In Memoriam: John Vereker (49-53)

You are warmly welcomed to leave a message below, share your memories, and celebrate the life of John Vereker (49-53), who we sadly lost in 2023.
9 Jan 2023
Written by Robin Knight
Announcements

J.S.B. Vereker (49-53) died on January 2nd 2023, aged 87. He left a wife Christine, two sons Julian and Christopher and grandchildren. A memorial service will be held at 12:30pm on 8th February at St. Peter & St. Paul church, Horndon-on-the-Hill, Essex SS17 8NT followed by a wake at The Bell Inn, Horndon SS17 8LD.

A message from a friend posted on the website of The Bell Inn, which John ran with Christine and the family for the past 50 years, stated: “Publican and Gentleman. An amazing life, lived magnificently with joy, kindness and passion, which touched so many other lives and made them better.”

John entered the Nautical College in the winter term 1949 and later joined Macquarie Division. A good hockey player, he was in the 1st X1 in varying positions for three years as well as playing in the cricket 1st X1 in 1952. “If he has the chance to play much in the future, he should become a fine player” wrote his hockey coach in 1953.

That was not to be. Bent on a career at sea, John joined the Blue Star Line, a passenger and cargo shipping company sailing mostly to Africa and Australia, in 1953 and remained with it as a navigating officer until coming ashore for good in 1970. “I have no doubt this phase of my life taught me many of the skills, including managing people and taking responsibility and control when needed, that I would later use as an innkeeper. (But) I had no idea that was where I was going to end up at this stage.”

Often docking at Tilbury after a long spell away from home, John would sometimes make his way seven miles north up the road to The Bell Inn at Horndon-on-the-Hill where a good pint was always guaranteed. There he met the landlord’s daughter, Christine, whose family had owned the pub since 1938 and who had been born there. “And when I found the woman I loved, I also found the industry I loved,” he once informed a journalist.

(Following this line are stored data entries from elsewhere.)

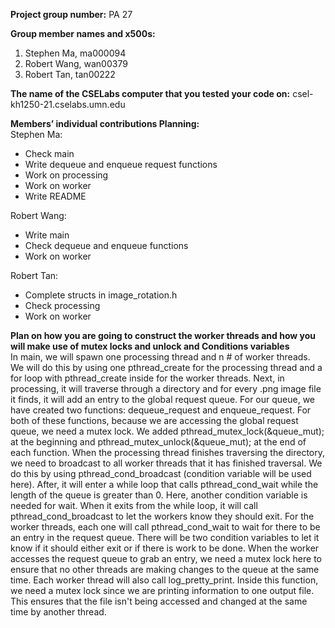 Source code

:**Project group number:** PA 27

**Group member names and x500s:**
1. Stephen Ma, ma000094
2. Robert Wang, wan00379
3. Robert Tan, tan00222

**The name of the CSELabs computer that you tested your code on:**
csel-kh1250-21.cselabs.umn.edu

**Members’ individual contributions Planning:**  
Stephen Ma:
* Check main
* Write dequeue and enqueue request functions
* Work on processing
* Work on worker
* Write README

Robert Wang:
* Write main
* Check dequeue and enqueue functions
* Work on worker

Robert Tan:
* Complete structs in image_rotation.h
* Check processing
* Work on worker

**Plan on how you are going to construct the worker threads and how you will make use of mutex
locks and unlock and Conditions variables**  
In main, we will spawn one processing thread and n # of worker threads. We will do this by using one pthread_create for the processing thread and a for loop with pthread_create inside for the worker threads.
Next, in processing, it will traverse through a directory and for every .png image file it finds, it will add an entry to the global request queue. For our queue, we have created two functions: dequeue_request and enqueue_request. For both of these functions, because we are accessing the global request queue, we need a mutex lock. We added pthread_mutex_lock(&queue_mut); at the beginning and pthread_mutex_unlock(&queue_mut); at the end of each function. 
When the processing thread finishes traversing the directory, we need to broadcast to all worker threads that it has finished traversal. We do this by using pthread_cond_broadcast (condition variable will be used here). After, it will enter a while loop that calls pthread_cond_wait while the length of the queue is greater than 0. Here, another condition variable is needed for wait. 
When it exits from the while loop, it will call pthread_cond_broadcast to let the workers know they should exit. 
For the worker threads, each one will call pthread_cond_wait to wait for there to be an entry in the request queue. There will be two condition variables to let it know if it should either exit or if there is work to be done.
When the worker accesses the request queue to grab an entry, we need a mutex lock here to ensure that no other threads are making changes to the queue at the same time. 
Each worker thread will also call log_pretty_print. Inside this function, we need a mutex lock since we are printing information to one output file. This ensures that the file isn't being accessed and changed at the same time by another thread.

Even then one of the best-known 16th century Tudor coaching inns in England, The Bell under Christine and John’s patronage flourished to such an extent over the decades that followed that almost no regional and national award escaped it. In 1999 it won the nationwide Pub of the Year award given by the Licensee Industry. As recently as 2021 the Good Pub Guide named John Vereker as one of the country’s top ten licensees.

In the early 1970s, though, The Bell was still a traditional hostelry with no great food pretensions. The Verekers set about changing this, in the process creating one of the U.K.’s first gastropubs, with a daily changing menu, and also developing the inn’s 15 bedrooms. By the early 2000s about half the turnover was coming from food sales, more than 40 staff were on the payroll and up to 100 covers a day were regularly served. More recently, an all-day brasserie called The Ostlers was opened nearby.

The commitment involved in this growth was not for the faint-hearted. A typical day, as John once described his working life after The Bell had won the Best Country Dining Pub award for the sixth year in a row, would begin at 7:00am with 90 minutes’ paperwork in the pub’s office and end around midnight with cash up and lock up.

Over the years John’s popularity as the genial, welcoming host of The Bell grew and grew and became proverbial. Several East of England reunions of OPs were held at the pub, and John never failed to acknowledge the debt he believed he owed to the training he had first received at The Nautical College.

After John’s death hundreds of people paid tribute to him on social media, many of whom had once worked for him. One said: “To the most dapper gentleman publican I’ve ever met.” Echoed a second: “An absolute gent and all-round good man…a legend among pub landlords.” And a third wrote: “One of life’s very rare people. A true gentleman, a great leader and boss, and a kind-hearted person.”